Salt: the microbiome, immune function and hypertension

Credit: Carl Conway/Macmillan Publishers Limited

Previous studies have demonstrated a role for pro-inflammatory T cells — particularly T helper 17 (TH17) cells — in the development of hypertension. The generation of pathogenic TH17 cells is regulated by specific gut microbiota and can be stimulated by a high-salt environment, but the effects of salt on the gut microbiome are unknown. New research now shows that a high-salt diet (HSD) affects the abundance of intestinal bacteria in mice, with depletion of Lactobacillus murinus. Treatment of mice with L. murinus reduced TH17 cell numbers and prevented salt-sensitive hypertension, while a pilot study in humans showed that a high-salt challenge reduced intestinal survival of Lactobacillus spp., increased TH17 cell numbers and increased blood pressure. “Our results extend the existing knowledge on the effects of HSD to another compartment of the body — the microbiome,” say researchers Dominik Müller and Nicola Wilck. “In addition to the known direct effect of salt and the ionic microenvironment on TH17 cells, microbiome-mediated mechanisms could represent a novel route by which salt acts upon the body, particularly the immune system.”

Müller explains that the effect of salt on the immune system and hypertension has been a long-standing focus of his research. “Increasing evidence suggests that the microbiome is shaped by diet, with possible consequences for the host organism and the immune system — it is interesting that the microbiome has been overlooked with regard to diets rich in salt,” adds Wilck.

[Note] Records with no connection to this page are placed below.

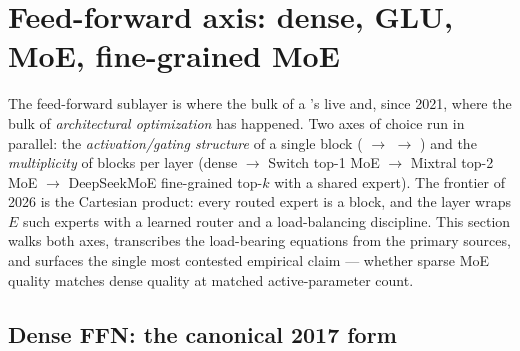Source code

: 
\section{Feed-forward axis: dense, GLU, MoE, fine-grained MoE}
\label{sec:ffn}
\label{sec:feedforward-axis}
\label{sec:ffn-axis}

The feed-forward sublayer is where the bulk of a 's
 live and, since 2021, where the bulk of \emph{architectural
optimization} has happened. Two axes of choice run in parallel: the
\emph{activation/gating structure} of a single  block ( $\to$
 $\to$ ) and the \emph{multiplicity} of  blocks per layer
(dense $\to$ Switch top-1 MoE $\to$ Mixtral top-2 MoE $\to$
DeepSeekMoE fine-grained top-$k$ with a shared expert). The frontier
of 2026 is the Cartesian product: every routed expert is a 
block, and the layer wraps $E$ such experts with a learned router and
a load-balancing discipline. This section walks both axes, transcribes
the load-bearing equations from the primary sources, and surfaces the
single most contested empirical claim --- whether sparse MoE quality
matches dense quality at matched active-parameter count.

\subsection{Dense FFN: the canonical 2017 form}
\label{sec:ffn-vaswani}

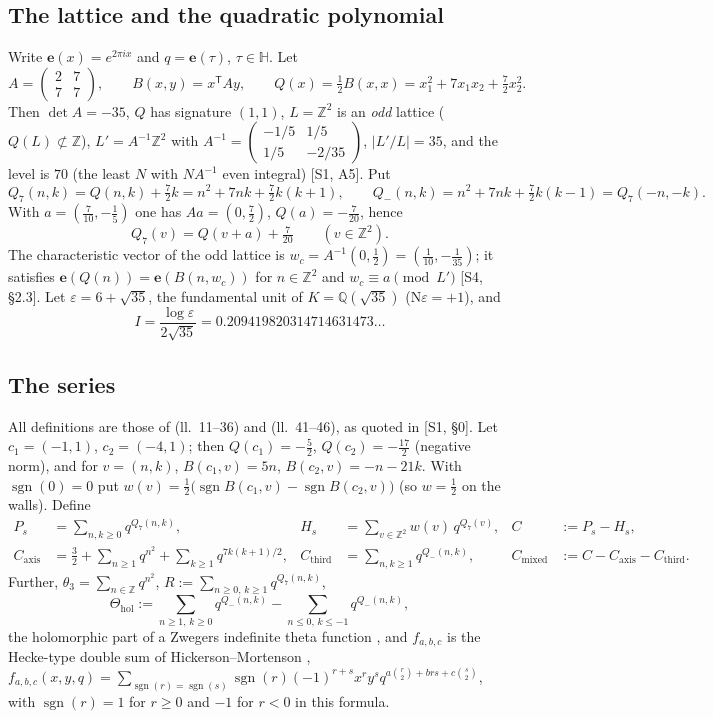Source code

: \documentclass[11pt]{article}
\theoremstyle{definition}
\newcommand{\Q}{\mathbb{Q}}
\newcommand{\Z}{\mathbb{Z}}
\newcommand{\Hb}{\mathbb{H}}
\newcommand{\e}{\mathbf{e}}
\newcommand{\sgn}{\operatorname{sgn}}
\newcommand{\Thol}{\Theta_{\mathrm{hol}}}
\newcommand{\Cthird}{C_{\mathrm{third}}}
\newcommand{\Caxis}{C_{\mathrm{axis}}}
\newcommand{\Cmixed}{C_{\mathrm{mixed}}}
\newcommand{\Nm}{\mathrm{N}}
\newcommand{\src}[1]{\textup{[S#1]}}
\begin{document}
\subsection{The lattice and the quadratic polynomial}
Write $\e(x)=e^{2\pi i x}$ and $q=\e(\tau)$, $\tau\in\Hb$. Let
\[
A=\begin{pmatrix}2&7\\7&7\end{pmatrix},\qquad B(x,y)=x^{\mathsf T}Ay,\qquad
Q(x)=\tfrac12B(x,x)=x_1^2+7x_1x_2+\tfrac72x_2^2 .
\]
Then $\det A=-35$, $Q$ has signature $(1,1)$, $L=\Z^2$ is an \emph{odd} lattice ($Q(L)\not\subset\Z$),
$L'=A^{-1}\Z^2$ with $A^{-1}=\begin{pmatrix}-1/5&1/5\\1/5&-2/35\end{pmatrix}$, $|L'/L|=35$, and the level is
$70$ (the least $N$ with $NA^{-1}$ even integral) \src{1, A5}. Put
\[
Q_7(n,k)=Q(n,k)+\tfrac72k=n^2+7nk+\tfrac72k(k+1),\qquad
Q_-(n,k)=n^2+7nk+\tfrac72k(k-1)=Q_7(-n,-k).
\]
With $a=(\tfrac7{10},-\tfrac15)$ one has $Aa=(0,\tfrac72)$, $Q(a)=-\tfrac7{20}$, hence
\begin{equation}\label{eq:shift}
Q_7(v)=Q(v+a)+\tfrac{7}{20}\qquad(v\in\Z^2).
\end{equation}
The characteristic vector of the odd lattice is $w_c=A^{-1}(0,\tfrac12)=(\tfrac1{10},-\tfrac1{35})$; it satisfies
$\e(Q(n))=\e(B(n,w_c))$ for $n\in\Z^2$ and $w_c\equiv a\pmod{L'}$ \src{4, \S2.3}.
Let $\varepsilon=6+\sqrt{35}$, the fundamental unit of $K=\Q(\sqrt{35})$ ($\Nm\varepsilon=+1$), and
\[
I=\frac{\log\varepsilon}{2\sqrt{35}}=0.209419820314714631473\ldots
\]

\subsection{The series}
All definitions are those of  (ll.~11--36) and
 (ll.~41--46), as quoted in \src{1, \S0}.
Let $c_1=(-1,1)$, $c_2=(-4,1)$; then $Q(c_1)=-\tfrac52$, $Q(c_2)=-\tfrac{17}2$ (negative norm), and for
$v=(n,k)$, $B(c_1,v)=5n$, $B(c_2,v)=-n-21k$. With $\sgn(0)=0$ put
$w(v)=\tfrac12\bigl(\sgn B(c_1,v)-\sgn B(c_2,v)\bigr)$ (so $w=\tfrac12$ on the walls). Define
\begin{align*}
P_s&=\sum_{n,k\ge0}q^{Q_7(n,k)}, &
H_s&=\sum_{v\in\Z^2}w(v)\,q^{Q_7(v)}, &
C&:=P_s-H_s,\\
\Caxis&=\tfrac32+\sum_{n\ge1}q^{n^2}+\sum_{k\ge1}q^{7k(k+1)/2}, &
\Cthird&=\sum_{n,k\ge1}q^{Q_-(n,k)}, &
\Cmixed&:=C-\Caxis-\Cthird.
\end{align*}
Further, $\theta_3=\sum_{n\in\Z}q^{n^2}$, $R:=\sum_{n\ge0,\,k\ge1}q^{Q_7(n,k)}$,
\[
\Thol:=\sum_{n\ge1,\,k\ge0}q^{Q_-(n,k)}-\sum_{n\le0,\,k\le-1}q^{Q_-(n,k)},
\]
the holomorphic part of a Zwegers indefinite theta function \cite{Zw}, and $f_{a,b,c}$ is the
Hecke-type double sum of Hickerson--Mortenson \cite[Def.~0.2]{HM},
$f_{a,b,c}(x,y,q)=\sum_{\sgn(r)=\sgn(s)}\sgn(r)(-1)^{r+s}x^ry^sq^{a\binom r2+brs+c\binom s2}$, with
$\sgn(r)=1$ for $r\ge0$ and $-1$ for $r<0$ in this formula.
\end{document}
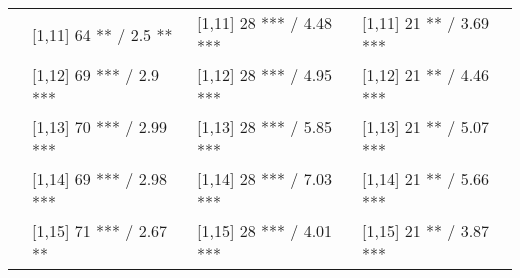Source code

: \begin{table}
\begin{tabular}[t]{llll}
 & {}[1,11] 64 ** / 2.5 ** & {}[1,11] 28 *** / 4.48 *** & {}[1,11] 21 ** / 3.69 ***\\
 & {}[1,12] 69 *** / 2.9 *** & {}[1,12] 28 *** / 4.95 *** & {}[1,12] 21 ** / 4.46 ***\\
\addlinespace
 & {}[1,13] 70 *** / 2.99 *** & {}[1,13] 28 *** / 5.85 *** & {}[1,13] 21 ** / 5.07 ***\\
 & {}[1,14] 69 *** / 2.98 *** & {}[1,14] 28 *** / 7.03 *** & {}[1,14] 21 ** / 5.66 ***\\
 & {}[1,15] 71 *** / 2.67 ** & {}[1,15] 28 *** / 4.01 *** & {}[1,15] 21 ** / 3.87 ***\\
\bottomrule
\end{tabular}
\end{table}

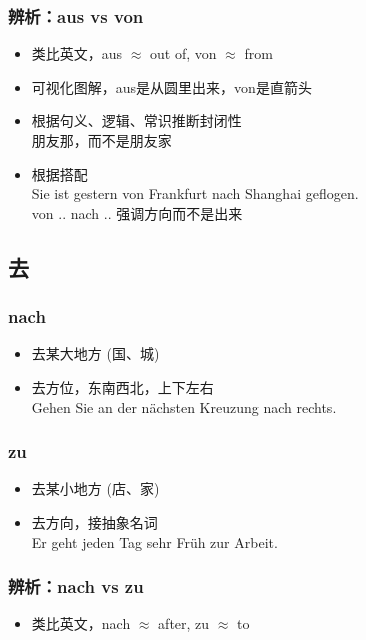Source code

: \subsubsection{辨析：aus vs von}
\begin{itemize}
    \item 类比英文，aus $\approx$ out of, von $\approx$ from
    \item 可视化图解，aus是从圆里出来，von是直箭头
    \item 根据句义、逻辑、常识推断封闭性 \\
          朋友那，而不是朋友家
    \item 根据搭配 \\
          Sie ist gestern von Frankfurt nach Shanghai geflogen. \\
          von .. nach .. 强调方向而不是出来
\end{itemize}


\subsection{去}

\subsubsection{nach \olive[border=true]}
\begin{itemize}
    \item 去某大地方 (国、城)
    \item 去方位，东南西北，上下左右 \\
          Gehen Sie an der nächsten Kreuzung nach rechts. \\

\end{itemize}

\subsubsection{zu \olive[border=true]}
\begin{itemize}
    \item 去某小地方 (店、家)
    \item 去方向，接抽象名词 \\
          Er geht jeden Tag sehr Früh zur Arbeit.
\end{itemize}

\subsubsection{辨析：nach vs zu}
\begin{itemize}
    \item 类比英文，nach $\approx$ after, zu $\approx$ to
\end{itemize}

To assess the effect of a HSD on the composition of the microbiome, the researchers performed 16S ribosomal DNA sequencing of faecal pellets from mice fed a normal-salt diet (NSD) or a HSD, which identified L. murinus as the species most strongly altered in response to a HSD. In vitro studies confirmed the ability of NaCl to inhibit the growth of L. murinus and several human-associated Lactobacillus spp.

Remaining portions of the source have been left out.